Source texts of formatted documents:
=====
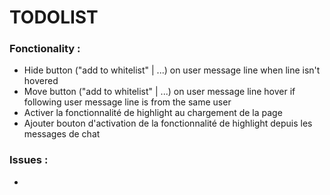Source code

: # TODOLIST

### Fonctionality :

- Hide button ("add to whitelist" | ...) on user message line when line isn't hovered
- Move button ("add to whitelist" | ...) on user message line hover if following user message line is from the same user
- Activer la fonctionnalité de highlight au chargement de la page
- Ajouter bouton d'activation de la fonctionnalité de highlight depuis les messages de chat

### Issues :

- 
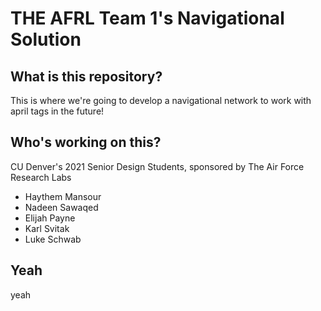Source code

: # THE AFRL Team 1's Navigational Solution

## What is this repository?
This is where we're going to develop a navigational network to work with april tags in the future!

## Who's working on this?
CU Denver's 2021 Senior Design Students, sponsored by The Air Force Research Labs
- Haythem Mansour
- Nadeen Sawaqed
- Elijah Payne
- Karl Svitak
- Luke Schwab

## Yeah
yeah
=====
### Task directions
Retype exactly, and only, the lines from the one containing "- Move button" through the end of the records above. Pictures stay out of the copy.

### Written reply
- Move button ("add to whitelist" | ...) on user message line hover if following user message line is from the same user
- Activer la fonctionnalité de highlight au chargement de la page
- Ajouter bouton d'activation de la fonctionnalité de highlight depuis les messages de chat

### Issues :

- 
Source code

: # THE AFRL Team 1's Navigational Solution

## What is this repository?
This is where we're going to develop a navigational network to work with april tags in the future!

## Who's working on this?
CU Denver's 2021 Senior Design Students, sponsored by The Air Force Research Labs
- Haythem Mansour
- Nadeen Sawaqed
- Elijah Payne
- Karl Svitak
- Luke Schwab

## Yeah
yeah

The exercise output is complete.